When my mother in law died last November one of the things she left behind was the Morris Minor 1000 she bought new in 1960. Apart from a new reconditioned engine at some point in its life, “Beetil”, as the car was known, had survived for 54 years in more or less original condition. Among other things, what that means is no seatbelts, ineffective drum brakes, a four-speed gearbox with no synchromesh on first gear, and “trafficators” (little illuminated metal arms that spring out of the side of the car to show which way you want to turn). But of course “original condition” does not equate to “as new” condition. A 55 year-old car that has been used as intended for most of those years, and has never been restored, is probably going to be in need of a little work.
And so it was with Beetil.

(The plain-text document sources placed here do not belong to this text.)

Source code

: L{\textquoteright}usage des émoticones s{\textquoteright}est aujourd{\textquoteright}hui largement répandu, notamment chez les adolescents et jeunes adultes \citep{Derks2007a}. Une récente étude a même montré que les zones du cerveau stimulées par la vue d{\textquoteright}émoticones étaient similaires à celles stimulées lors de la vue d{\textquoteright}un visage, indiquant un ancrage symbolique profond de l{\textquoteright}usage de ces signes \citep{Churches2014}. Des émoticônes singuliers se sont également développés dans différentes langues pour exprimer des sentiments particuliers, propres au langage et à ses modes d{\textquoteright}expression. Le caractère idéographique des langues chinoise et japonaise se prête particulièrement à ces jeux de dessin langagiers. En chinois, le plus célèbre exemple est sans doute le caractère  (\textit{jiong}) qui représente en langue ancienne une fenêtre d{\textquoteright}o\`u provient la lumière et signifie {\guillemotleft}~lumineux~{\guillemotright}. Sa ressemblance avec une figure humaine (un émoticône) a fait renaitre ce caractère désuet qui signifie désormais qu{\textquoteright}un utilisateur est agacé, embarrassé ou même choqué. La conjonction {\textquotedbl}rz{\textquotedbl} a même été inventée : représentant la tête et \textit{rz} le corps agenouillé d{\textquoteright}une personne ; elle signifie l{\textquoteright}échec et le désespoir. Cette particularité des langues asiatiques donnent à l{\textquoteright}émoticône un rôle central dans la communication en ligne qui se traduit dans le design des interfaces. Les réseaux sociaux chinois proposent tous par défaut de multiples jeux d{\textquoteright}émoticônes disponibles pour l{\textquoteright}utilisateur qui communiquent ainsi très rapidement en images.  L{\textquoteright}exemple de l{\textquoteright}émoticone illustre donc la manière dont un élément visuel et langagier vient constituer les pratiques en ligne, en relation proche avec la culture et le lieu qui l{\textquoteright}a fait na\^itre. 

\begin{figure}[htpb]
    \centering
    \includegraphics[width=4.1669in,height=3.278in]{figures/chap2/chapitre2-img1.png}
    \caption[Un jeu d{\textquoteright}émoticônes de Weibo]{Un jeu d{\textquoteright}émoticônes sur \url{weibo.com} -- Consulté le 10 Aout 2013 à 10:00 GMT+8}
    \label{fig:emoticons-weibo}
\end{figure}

Despite strong sentimental attachments, nobody in the family had the inclination to handle a restoration, or to use the car afterwards. So Beetil was sold to a young woman whose enthusiasm for Minors proved to be stronger than her worries about passing MOT roadworthiness tests or the fact that the car wouldn’t start. Her companion, a classic car magazine journalist whose magnificent Triumph Stag was parked round the corner, went over the car with magnets and declared her “sound enough for now”. He probably didn’t expect to have to push a car through the the wet January streets of South West London, but luckily we had some help from a well-dressed couple who appeared out of the drizzle. They seemed unfazed by the prospect of pushing a dead car along a London bus route and melted away, once the car was secured, before they could be thanked.

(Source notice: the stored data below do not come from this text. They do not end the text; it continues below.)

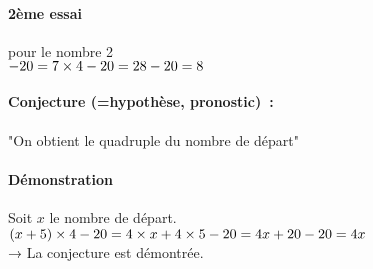 \documentclass[
	a4paper,
	twocolumn=false,
	12pts,
	DIV=calc]%
	{article}
\begin{document}
\paragraph{2ème essai}pour le nombre 2\\
\begin{math}
	[(2+5)\times 4]-20\\
	=7\times 4 -20\\
	=28-20\\
	=8
\end{math}

\paragraph{Conjecture (=hypothèse, pronostic)~:}"On obtient le quadruple du nombre de départ"

\paragraph{Démonstration}
Soit $x$ le nombre de départ.\\
\begin{math}
(x+5)\times 4 - 20\\
= 4\times x + 4\times 5 - 20\\
= 4x + 20 - 20\\
=4x
\end{math}
\\→ La conjecture est démontrée.
\end{document}
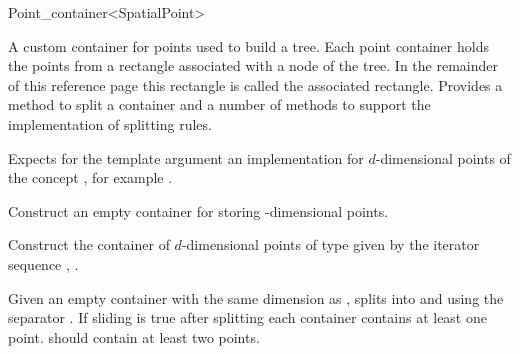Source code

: 

\begin{ccRefClass}{Point_container<SpatialPoint>}  %






\ccDefinition
A custom container for points used to build a tree. Each point container
holds the points from a rectangle associated with a node of the tree.
In the remainder of this reference page this rectangle is called the
associated rectangle.
Provides a method to split a container and a number of methods
to support the implementation of splitting rules.


\ccParameters

Expects for the template argument
an implementation for $d$-dimensional points
of the concept ,
for example .

\ccTypes


\ccCreation
{}

{
Construct an empty container for storing -dimensional points.
}

{
Construct the container of $d$-dimensional points of type 
given by the iterator sequence , .
}



\ccOperations

{Given an empty container  with the same dimension as , splits  into
 and  using the separator . If sliding is true after splitting 
each container contains at least one point.  should contain at least two points.}



\end{ccRefClass}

The next morning I made my way home in my comfortable modern car, anxious about that MOT and whether the Morris would make it back up the M1 to Yorkshire. As it turned out I needn’t have worried. The MOT was no problem and a new battery was all that was needed to make the engine go. After several years of hardly ever leaving the garage, Beetil seemed keen to be running again.
At the end of June, under happier circumstances, we were reacquainted with the car, which is now known as Bee. The new owner, Steph, had little trouble using her as a daily driver through the second half of a Yorkshire winter and has begun the work of restoration. She invited us to meet her at the Morris Minor Owners’ Club national rally at Scampston Hall in North Yorkshire. My wife, who wisely shied away from the emotionally difficult process of selling the car she grew up with, was delighted to be handed the keys. She started the engine and disappeared across the showfield, our wildly grinning daughter in the passenger seat. There were shinier cars on the show ground, but I don’t suppose any of them made anyone that happy.
And the name “Beetil”? It comes from E.H. Shepherd’s illustration to A.A. Milne’s poem “Forgiven”, which begins “I found a little beetle, so that beetle was his name …” In the illustration the word “beetil” is written on top of the matchbox in which the beetle is kept.